When you leave a lob, either by choice or involuntarily, you will likely have a variety of concerns. If you do not have another job, you may wonder how you will make ends meet. If you are leaving to work for another company, you may worry about fitting in, personally and professionally, with your new employer. However, regardless of your situation, you must also consider what you will do with any 401k account you held with the employer you are leaving.
Cashing Out Your 401k
After you leave your job, you will have the option of cashing out your 401k. You can notify the plan administrator of your intention to receive full distribution of applicable funds from your 401k plan. Applicable distributions include amounts you have contributed to the plan and earnings from contributions made by you and your employer. However, you will only be able to keep employer contributions if you were fully vested when you left the company. However, you will have to pay taxes, typically about 20 percent, plus a 10 percent early withdrawal penalty on any amounts you receive if you cash out your 401k.
Rollover to Another 401k Plan
If your new employer offers a 401k plan, you may direct your previous employer's plan administrator to roll over eligible amounts to your new employer's plan. Funds included in a rollover to a new 401k plan are not subject to taxation or penalties, so you will not lose money by choosing this option. However, your new employer may impose a waiting period before you are eligible to participate in that employer's 401k plan. Check with your previous employer's plan administrator to make sure you can leave your money in your current plan until you are eligible for the new plan.
Rollover to an IRA
If you do not have another job, or your new employer does not offer a 401k plan, or you cannot leave funds in your old plan until your new employer's waiting period expires, you may roll your balance over to an Individual Retirement Agreement, or IRA instead. If you move the funds to a traditional IRA account, you will not incur penalties or pay taxes on the rollover amount. However, you cannot rollover 401k funds directly into a Roth IRA -- you must roll it over into a traditional IRA first, and then convert the plan into a Roth IRA.

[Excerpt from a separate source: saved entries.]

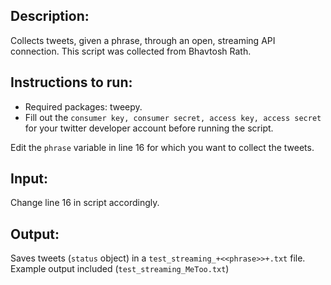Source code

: ## Description:

Collects tweets, given a phrase, through an open, streaming API connection. This script was collected from Bhavtosh Rath.

## Instructions to run:
- Required packages: tweepy.
- Fill out the ```consumer key, consumer secret, access key, access secret``` for your twitter developer account before running the script.

Edit the ```phrase``` variable in line 16 for which you want to collect the tweets.

## Input:
Change line 16 in script accordingly.

## Output:
Saves tweets (```status``` object) in a ```test_streaming_+<<phrase>>+.txt``` file.
Example output included (```test_streaming_MeToo.txt```)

Whether you can leave your money in your previous employer's 401k plan depends on your account balance when you leave the job. If your account balance is less than $1,000, the employer may distribute the funds to you without your consent. The employer may roll over balances between $1,000 and $5,000 to an IRA if you do not tell them what you want to do with the money. If the vested balance is more than $5,000 and you are younger than 65 years of age, your previous employer must give you the option of leaving your money in the 401k plan until retirement. However, if you choose to leave the money in the 401k plan, you will not be able to make additional contributions.